Guia de Turim: o que fazer, quando ir e quanto custa

Turim é a cidade italiana que menos parece italiana. Foi capital do Reino da Sardenha e depois primeira capital da Itália unificada, entre 1861 e 1865, e a corte de Saboia deixou uma cidade de traçado ortogonal, praças monumentais, dezoito quilômetros de arcadas cobertas e cafés históricos com espelhos e mármore — mais próxima de Paris ou Viena que de Florença.

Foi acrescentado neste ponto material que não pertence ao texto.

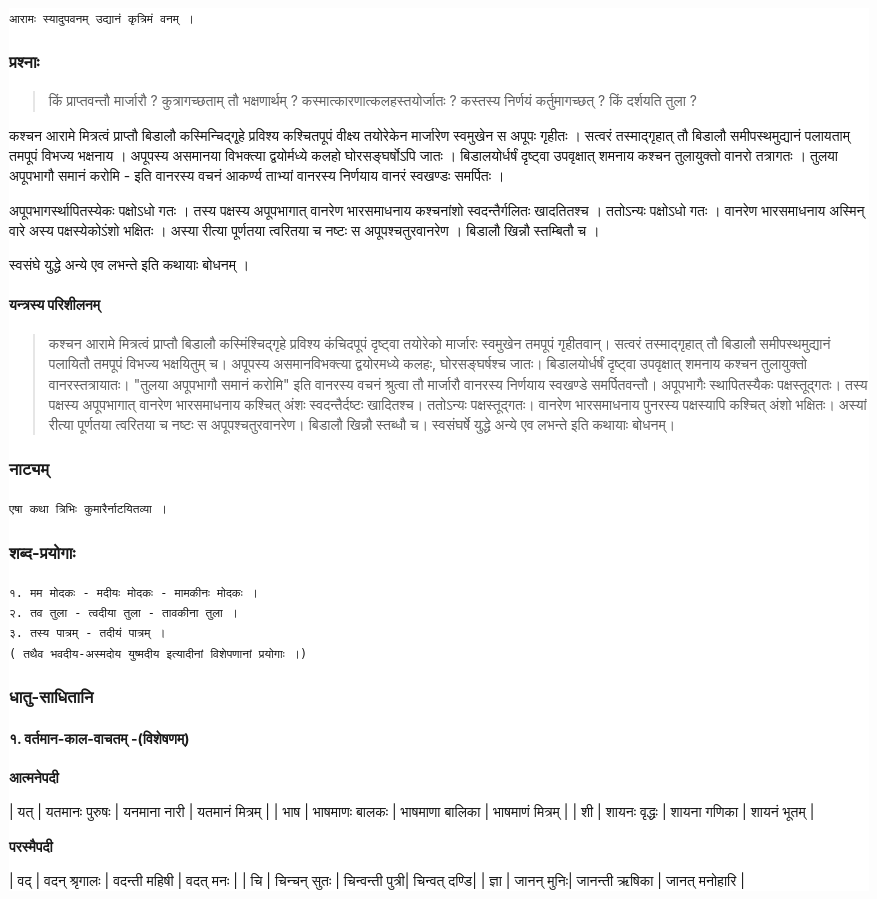     आरामः स्यादुपवनम् उद्यानं कृत्रिमं वनम् ।

### प्रश्नाः 

> किं प्राप्तवन्तौ मार्जारौ ? कुत्रागच्छताम् तौ भक्षणार्थम् ? कस्मात्कारणात्कलहस्तयोर्जातः ? कस्तस्य निर्णयं कर्तुमागच्छत् ? किं दर्शयति तुला ?

कश्चन आरामे मित्रत्वं प्राप्तौ बिडालौ कस्मिन्चिद्गृ्हे प्रविश्य कश्चितपूपं वीक्ष्य तयोरेकेन मार्जारेण स्वमुखेन स अपूपः गृहीतः । सत्वरं तस्माद्गृहात् तौ बिडालौ समीपस्थमुद्यानं पलायताम् तमपूपं विभज्य भक्षनाय । अपूपस्य असमानया विभक्त्या द्वयोर्मध्ये कलहो घोरसङ्घर्षोऽपि जातः ।  बिडालयोर्धर्षं दृष्ट्वा उपवृक्षात् शमनाय कश्चन तुलायुक्तो वानरो तत्रागतः । तुलया अपूपभागौ समानं करोमि - इति वानरस्य वचनं आकर्ण्य ताभ्यां वानरस्य निर्णयाय वानरं स्वखण्डः समर्पितः ।

अपूपभागर्स्थापितस्येकः पक्षोऽधो गतः । तस्य पक्षस्य अपूपभागात् वानरेण भारसमाधनाय कश्चनांशो स्वदन्तैर्गलितः खादतितश्च । ततोऽन्यः पक्षोऽधो गतः । वानरेण भारसमाधनाय अस्मिन् वारे अस्य पक्षस्येकोऽंशो भक्षितः । अस्या रीत्या पूर्णतया त्वरितया च नष्टः स अपूपश्चतुरवानरेण । बिडालौ खिन्नौ स्तम्बितौ च । 

स्वसंघे युद्धे अन्ये एव लभन्ते इति कथायाः बोधनम् ।

#### यन्त्रस्य परिशीलनम् 
> कश्चन आरामे मित्रत्वं प्राप्तौ बिडालौ कस्मिंश्चिद्गृहे प्रविश्य कंचिदपूपं दृष्ट्वा तयोरेको मार्जारः स्वमुखेन तमपूपं गृहीतवान्। सत्वरं तस्माद्गृहात् तौ बिडालौ समीपस्थमुद्यानं पलायितौ तमपूपं विभज्य भक्षयितुम् च। अपूपस्य असमानविभक्त्या द्वयोरमध्ये कलहः, घोरसङ्घर्षश्च जातः। बिडालयोर्धर्षं दृष्ट्वा उपवृक्षात् शमनाय कश्चन तुलायुक्तो वानरस्तत्रायातः। "तुलया अपूपभागौ समानं करोमि" इति वानरस्य वचनं श्रुत्वा तौ मार्जारौ वानरस्य निर्णयाय स्वखण्डे समर्पितवन्तौ। अपूपभागैः स्थापितस्यैकः पक्षस्तूद्गतः। तस्य पक्षस्य अपूपभागात् वानरेण भारसमाधनाय कश्चित् अंशः स्वदन्तैर्दष्टः खादितश्च। ततोऽन्यः पक्षस्तूद्गतः। वानरेण भारसमाधनाय पुनरस्य पक्षस्यापि कश्चित् अंशो भक्षितः। अस्यां रीत्या पूर्णतया त्वरितया च नष्टः स अपूपश्चतुरवानरेण। बिडालौ खिन्नौ स्तब्धौ च। स्वसंघर्षे युद्धे अन्ये एव लभन्ते इति कथायाः बोधनम्।

### नाट्यम् 

    एषा कथा त्रिभिः कुमारैर्नाटयितव्या ।

### शब्द-प्रयोगाः

    १. मम मोदकः - मदीयः मोदकः - मामकीनः मोदकः ।
    २. तव तुला - त्वदीया तुला - तावकीना तुला । 
    ३. तस्य पात्रम् - तदीयं पात्रम् ।
    ( तथैव भवदीय-अस्मदोय युष्मदीय इत्यादीनां विशेपणानां प्रयोगाः ।)

### धातु-साधितानि

#### १. वर्तमान-काल-वाचतम् -(विशेषणम्)

**आत्मनेपदी**

| यत्‌ | यतमानः पुरुषः | यनमाना नारी | यतमानं मित्रम् |
| भाष | भाषमाणः बालकः | भाषमाणा बालिका | भाषमाणं मित्रम् |
| शी | शायनः वृद्धः | शायना गणिका | शायनं भूतम् |

**परस्मैपदी**

| वद् | वदन् श्रृगालः | वदन्ती महिषी | वदत् मनः |
| चि | चिन्चन् सुतः | चिन्वन्ती  पुत्री| चिन्वत् दण्डि|
| ज्ञा | जानन्  मुनिः| जानन्ती ऋषिका | जानत् मनोहारि |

No século XX virou a cidade da Fiat, do operariado industrial e da Juventus. Depois da desindustrialização, reinventou-se com museus: tem o segundo maior acervo egípcio do mundo, atrás apenas do Cairo, e um museu de cinema dentro de uma torre de 167 metros que é o símbolo da cidade.

Resumo rápido

Por onde começar

Para o contexto do país, veja o guia da Itália.

Perguntas frequentes

Quantos dias em Turim?

Dois dias cobrem o Museu Egípcio, a Mole Antonelliana, o Palácio Real e o centro com os cafés históricos. Um terceiro dia rende a Reggia di Venaria, o palácio de caça dos Saboia, ou um bate-volta aos vinhedos das Langhe, terra do Barolo — que é uma das melhores regiões gastronômicas da Europa.

Turim é cara?

Não. É sensivelmente mais barata que Milão, a uma hora de trem, com hospedagem, comida e transporte em conta. É uma das cidades grandes com melhor relação entre custo e qualidade da Itália.

Vale a pena incluir Turim no roteiro?

Numa primeira viagem à Itália, provavelmente não — Roma, Florença e Veneza vêm antes. Numa segunda, vale muito: é uma cidade grande, elegante, com museus de primeira linha, quase nenhum turista brasileiro e a porta de entrada para o Piemonte, que é o melhor destino de comida e vinho do país junto com a Emília-Romanha.